Now look at what has happened since the emergence of Covid-19. The list of notifiable diseases has been updated.
This list — as well as containing smallpox (which has been extinct for many years) and conditions such as anthrax, brucellosis, plague and rabies (which most UK doctors will never see in their entire careers) — has now been amended to include Covid-19.
But not flu.
That means every positive test for Covid-19 must be notified, in a way that it just would not be for flu or most other infections.
In the current climate, anyone with a positive test for Covid-19 will certainly be known to clinical staff looking after them: if any of these patients dies, staff will have to record the Covid-19 designation on the death certificate — contrary to usual practice for most infections of this kind.
There is a big difference between Covid-19 causing death, and Covid-19 being found in someone who died of other causes.
Making Covid-19 notifiable might give the appearance of it causing increasing numbers of deaths, whether this is true or not.
It might appear far more of a killer than flu, simply because of the way deaths are recorded.
You realise I’m sure that if you and I did that in the business industry they’d lock us up.

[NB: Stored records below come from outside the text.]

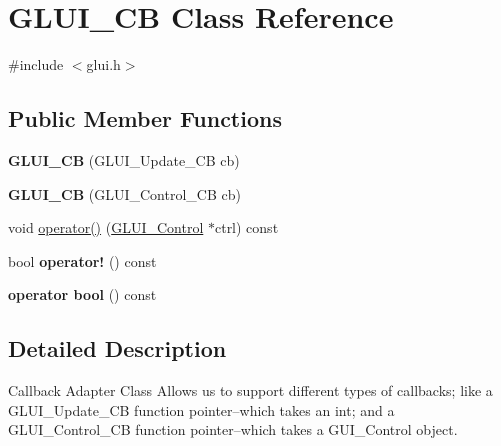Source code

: \hypertarget{classGLUI__CB}{\section{G\-L\-U\-I\-\_\-\-C\-B Class Reference}
\label{classGLUI__CB}
}


{\ttfamily \#include $<$glui.\-h$>$}

\subsection*{Public Member Functions}
\begin{DoxyCompactItemize}
\item 
\hypertarget{classGLUI__CB_a8ee9a7b49fe15afb89985e2218ac17de}{{\bfseries G\-L\-U\-I\-\_\-\-C\-B} (G\-L\-U\-I\-\_\-\-Update\-\_\-\-C\-B cb)}\label{classGLUI__CB_a8ee9a7b49fe15afb89985e2218ac17de}

\item 
\hypertarget{classGLUI__CB_ab2c48ce5142f91878323797b9ea9472c}{{\bfseries G\-L\-U\-I\-\_\-\-C\-B} (G\-L\-U\-I\-\_\-\-Control\-\_\-\-C\-B cb)}\label{classGLUI__CB_ab2c48ce5142f91878323797b9ea9472c}

\item 
void \hyperlink{classGLUI__CB_a3677d6a872540cd82d4ba1add46a16eb}{operator()} (\hyperlink{classGLUI__Control}{G\-L\-U\-I\-\_\-\-Control} $\ast$ctrl) const 
\item 
\hypertarget{classGLUI__CB_acd93cfbb08c758e75ca38b6caff9131d}{bool {\bfseries operator!} () const }\label{classGLUI__CB_acd93cfbb08c758e75ca38b6caff9131d}

\item 
\hypertarget{classGLUI__CB_a181c6390f944b9db42de829b83eae7ac}{{\bfseries operator bool} () const }\label{classGLUI__CB_a181c6390f944b9db42de829b83eae7ac}

\end{DoxyCompactItemize}


\subsection{Detailed Description}
Callback Adapter Class Allows us to support different types of callbacks; like a G\-L\-U\-I\-\_\-\-Update\-\_\-\-C\-B function pointer--which takes an int; and a G\-L\-U\-I\-\_\-\-Control\-\_\-\-C\-B function pointer--which takes a G\-U\-I\-\_\-\-Control object. 


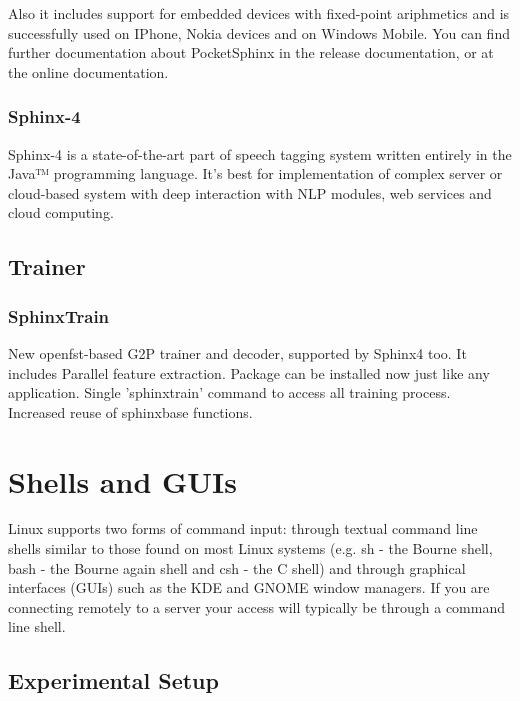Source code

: \documentclass[12pt,a4paper,oneside]{memoir}
\begin{document}
Also it includes support for embedded devices with fixed-point ariphmetics and is successfully used on IPhone, Nokia devices and on Windows Mobile. You can find further documentation about PocketSphinx in the release documentation, or at the online  documentation. 

\subsubsection{Sphinx-4}
Sphinx-4 is a state-of-the-art part of speech tagging system written entirely in the Java™ programming language. It's best for implementation of complex server or cloud-based system with deep interaction with NLP modules, web services and cloud computing.

\subsection{Trainer}
\subsubsection{SphinxTrain}
 New openfst-based G2P trainer and decoder, supported by Sphinx4 too. It includes Parallel feature extraction.  Package can be installed now just like any application. Single 'sphinxtrain' command to access all training process. Increased reuse of sphinxbase functions.

\section{Shells and GUIs}
Linux supports two forms of command input: through textual command line shells similar to those found on most Linux systems (e.g. sh - the Bourne shell, bash - the Bourne again shell and csh - the C shell) and through graphical interfaces (GUIs) such as the KDE and GNOME window managers. If you are connecting remotely to a server your access will typically be through a command line shell.\\




\subsection{Experimental Setup}
\end{document}
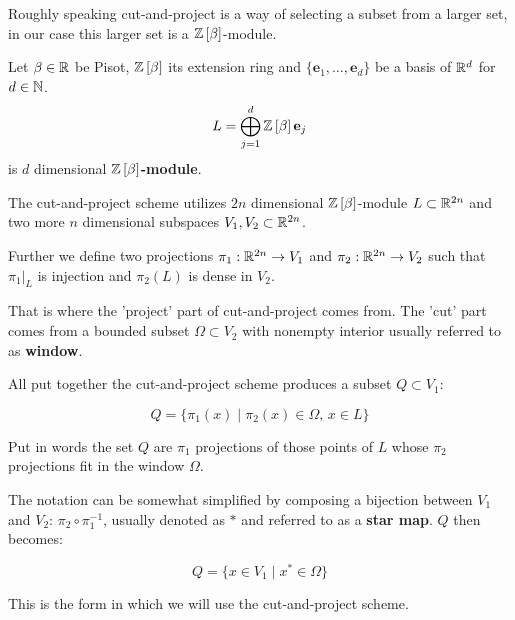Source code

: \documentclass[text.tex]{subfiles}
\begin{document}
Roughly speaking cut-and-project is a way of selecting a subset from a larger set, in our case this larger set is a $\mathbb{Z}\left[\beta\right]$-module. 

\begin{definition}
Let $\beta\in\mathbb{R}$ be Pisot, $\mathbb{Z}\left[\beta\right]$ its extension ring and $\{\mathbf{e}_1, \dots, \mathbf{e}_d\}$ be a basis of $\mathbb{R}^d$ for $d\in\mathbb{N}$. 
$$L = \bigoplus^d_{j=1}\mathbb{Z}\left[\beta\right] \mathbf{e}_j$$
is $d$ dimensional \textbf{$\mathbb{Z}\left[\beta\right]$-module}.
\end{definition} 

The cut-and-project scheme utilizes $2n$ dimensional $\mathbb{Z}\left[\beta\right]$-module $L\subset\mathbb{R}^{2n}$ and two more $n$ dimensional subspaces $V_1, V_2\subset\mathbb{R}^{2n}$. 

Further we define two projections $\pi_1:\mathbb{R}^{2n}\rightarrow V_1$ and $\pi_2:\mathbb{R}^{2n}\rightarrow V_2$ such that $\pi_1|_L$ is injection and $\pi_2(L)$ is dense in $V_2$. 

That is where the 'project' part of cut-and-project comes from. The 'cut' part comes from a bounded subset $\Omega\subset V_2$ with nonempty interior usually referred to as \textbf{window}. 

All put together the cut-and-project scheme produces a subset $Q\subset V_1$:

$$Q = \{ \pi_1(x)\; |\; \pi_2(x)\in \Omega,\,  x\in L \}$$

Put in words the set $Q$ are $\pi_1$ projections of those points of $L$ whose $\pi_2$ projections fit in the window $\Omega$. 

The notation can be somewhat simplified by composing a bijection between $V_1$ and $V_2$: $\pi_2\circ\pi^{-1}_1$, usually denoted as $\ast$ and referred to as a \textbf{star map}. $Q$ then becomes:

$$Q = \{ x \in V_1\; |\; x^\ast\in \Omega \}$$

This is the form in which we will use the cut-and-project scheme. 
\end{document}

It’s called fraud.
But as I always say to my kids.
Don’t bitch to me about the situation…figure it out and make sure you make it work for you.
Winners don’t complain. They attack a problem. Go forth and attack it dammit.
And that’s our job here.
It’s not to bitch about what should or shouldn’t happen because let’s face it nobody cares about what I think, or you for that matter.
Nope…instead it’s best we understand why anything happens because that’ll allow us a better perspective to peer into the future to understand probabilities going forward.